Peperomia pubiramea is a species of terrestrial or epiphytic herb in the genus Peperomia that is native to Peru. It grows on wet tropical biomes. Its conservation status is Threatened.

==Description==
The type specimen were collected at Río Paucartambo Valley, Peru at an altitude of 700 meters above sea level.

Peperomia pubiramea is a rather large, pendulous, epiphytic herb with somewhat slender, long internodes that are microscopically crisp-puberulous. The alternate leaves are elliptic, narrowly acuminate, with a somewhat acute base, measuring 12–15 cm long and 5–6 cm wide.
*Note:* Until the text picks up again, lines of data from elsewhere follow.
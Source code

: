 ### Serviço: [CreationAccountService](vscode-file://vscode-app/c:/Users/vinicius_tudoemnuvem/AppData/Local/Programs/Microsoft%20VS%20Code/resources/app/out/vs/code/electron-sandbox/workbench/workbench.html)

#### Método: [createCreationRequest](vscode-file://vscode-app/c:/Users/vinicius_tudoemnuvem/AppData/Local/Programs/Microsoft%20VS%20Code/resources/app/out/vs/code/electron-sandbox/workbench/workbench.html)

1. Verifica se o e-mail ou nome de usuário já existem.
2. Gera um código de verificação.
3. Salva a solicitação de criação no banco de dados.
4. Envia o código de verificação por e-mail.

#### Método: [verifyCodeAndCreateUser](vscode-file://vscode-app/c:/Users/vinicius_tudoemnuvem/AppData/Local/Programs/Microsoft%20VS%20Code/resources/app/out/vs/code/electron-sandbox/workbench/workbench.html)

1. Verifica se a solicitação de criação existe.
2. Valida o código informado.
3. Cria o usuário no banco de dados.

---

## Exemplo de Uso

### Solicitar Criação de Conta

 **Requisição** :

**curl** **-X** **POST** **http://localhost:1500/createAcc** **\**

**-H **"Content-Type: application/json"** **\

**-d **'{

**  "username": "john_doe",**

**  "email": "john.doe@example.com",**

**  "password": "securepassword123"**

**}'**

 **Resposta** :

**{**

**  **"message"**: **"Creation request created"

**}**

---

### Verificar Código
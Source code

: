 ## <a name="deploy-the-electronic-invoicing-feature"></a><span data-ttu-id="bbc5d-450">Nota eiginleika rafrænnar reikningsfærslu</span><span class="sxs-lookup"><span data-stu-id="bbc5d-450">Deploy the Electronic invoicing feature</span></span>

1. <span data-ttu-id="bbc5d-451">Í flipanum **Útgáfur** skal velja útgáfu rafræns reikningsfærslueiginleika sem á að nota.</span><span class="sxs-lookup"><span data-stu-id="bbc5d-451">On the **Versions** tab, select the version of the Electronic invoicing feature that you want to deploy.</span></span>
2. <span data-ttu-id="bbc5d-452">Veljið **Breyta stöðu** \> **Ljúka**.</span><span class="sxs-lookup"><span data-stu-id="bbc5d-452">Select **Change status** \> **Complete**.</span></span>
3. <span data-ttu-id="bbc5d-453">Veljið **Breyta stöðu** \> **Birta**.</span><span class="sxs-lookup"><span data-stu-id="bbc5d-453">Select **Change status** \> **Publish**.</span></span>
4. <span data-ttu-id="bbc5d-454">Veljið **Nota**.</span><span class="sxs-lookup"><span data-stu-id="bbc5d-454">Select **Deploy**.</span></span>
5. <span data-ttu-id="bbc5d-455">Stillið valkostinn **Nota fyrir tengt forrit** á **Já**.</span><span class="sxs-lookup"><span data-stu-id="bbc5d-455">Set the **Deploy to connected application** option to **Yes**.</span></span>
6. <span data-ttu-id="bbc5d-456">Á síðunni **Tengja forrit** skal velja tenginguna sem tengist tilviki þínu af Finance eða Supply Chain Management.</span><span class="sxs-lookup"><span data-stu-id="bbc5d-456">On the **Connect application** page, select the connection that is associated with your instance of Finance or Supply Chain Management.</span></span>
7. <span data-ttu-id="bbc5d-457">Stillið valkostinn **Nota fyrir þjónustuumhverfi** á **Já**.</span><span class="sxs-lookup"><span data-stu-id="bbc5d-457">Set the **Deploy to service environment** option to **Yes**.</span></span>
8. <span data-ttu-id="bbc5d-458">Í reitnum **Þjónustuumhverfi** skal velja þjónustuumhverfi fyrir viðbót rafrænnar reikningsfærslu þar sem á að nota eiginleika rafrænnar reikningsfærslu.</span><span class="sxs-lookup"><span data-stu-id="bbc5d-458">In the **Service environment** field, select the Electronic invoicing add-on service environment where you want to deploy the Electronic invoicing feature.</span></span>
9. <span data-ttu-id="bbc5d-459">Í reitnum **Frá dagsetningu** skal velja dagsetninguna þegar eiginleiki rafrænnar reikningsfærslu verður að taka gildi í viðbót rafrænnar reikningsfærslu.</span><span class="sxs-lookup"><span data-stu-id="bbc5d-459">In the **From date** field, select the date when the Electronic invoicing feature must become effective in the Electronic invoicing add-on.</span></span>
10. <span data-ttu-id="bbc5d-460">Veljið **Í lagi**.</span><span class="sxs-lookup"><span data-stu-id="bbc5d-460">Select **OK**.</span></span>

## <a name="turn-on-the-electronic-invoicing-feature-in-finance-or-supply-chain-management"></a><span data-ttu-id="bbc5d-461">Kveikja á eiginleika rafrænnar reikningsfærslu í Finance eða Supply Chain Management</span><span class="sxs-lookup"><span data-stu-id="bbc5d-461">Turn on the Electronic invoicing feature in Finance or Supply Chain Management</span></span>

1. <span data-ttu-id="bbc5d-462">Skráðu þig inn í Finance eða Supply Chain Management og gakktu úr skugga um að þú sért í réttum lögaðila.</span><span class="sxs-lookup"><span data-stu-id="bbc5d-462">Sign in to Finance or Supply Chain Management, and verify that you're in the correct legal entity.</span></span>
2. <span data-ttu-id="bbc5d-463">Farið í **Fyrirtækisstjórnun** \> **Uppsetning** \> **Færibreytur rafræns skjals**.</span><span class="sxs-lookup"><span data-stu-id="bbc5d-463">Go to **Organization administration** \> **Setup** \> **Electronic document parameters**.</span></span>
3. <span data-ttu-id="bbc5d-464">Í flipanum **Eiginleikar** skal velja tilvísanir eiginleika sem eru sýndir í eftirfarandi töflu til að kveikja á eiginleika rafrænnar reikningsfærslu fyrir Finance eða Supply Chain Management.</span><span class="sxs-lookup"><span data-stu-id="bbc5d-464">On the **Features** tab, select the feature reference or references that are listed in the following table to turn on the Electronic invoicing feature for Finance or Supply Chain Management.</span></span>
They are pinnately nerved from the lower half, very sparsely minutely pilose beneath, and when dry are thin and pellucid. The petiole is 10–15 mm long. The spikes are borne in pairs, terminating narrowly 2-bracteate sympodial branchlets. They are 150 mm long and 2–3 mm thick, with a 15 mm peduncle. The berries are oblong, acutely and obliquely shielded, with the stigma inserted on the shield.

==Taxonomy and Naming==
It was described in 1936 by William Trelease in Publications of the Field Museum of Natural History, Botanical Series 13, from specimens collected by Ellsworth Paine Killip & Albert Charles Smith.

The epithet combines The Latin pubis and rameus, meaning "with hairy branches," referring to the minute crisp pubescence on the branchlets and internodes.

==Distribution and Habitat==
It is native to Peru. It grows as a terrestrial or epiphytic herb. It grows on wet tropical biomes.

==Conservation==
This species is assessed as Threatened, in a preliminary report.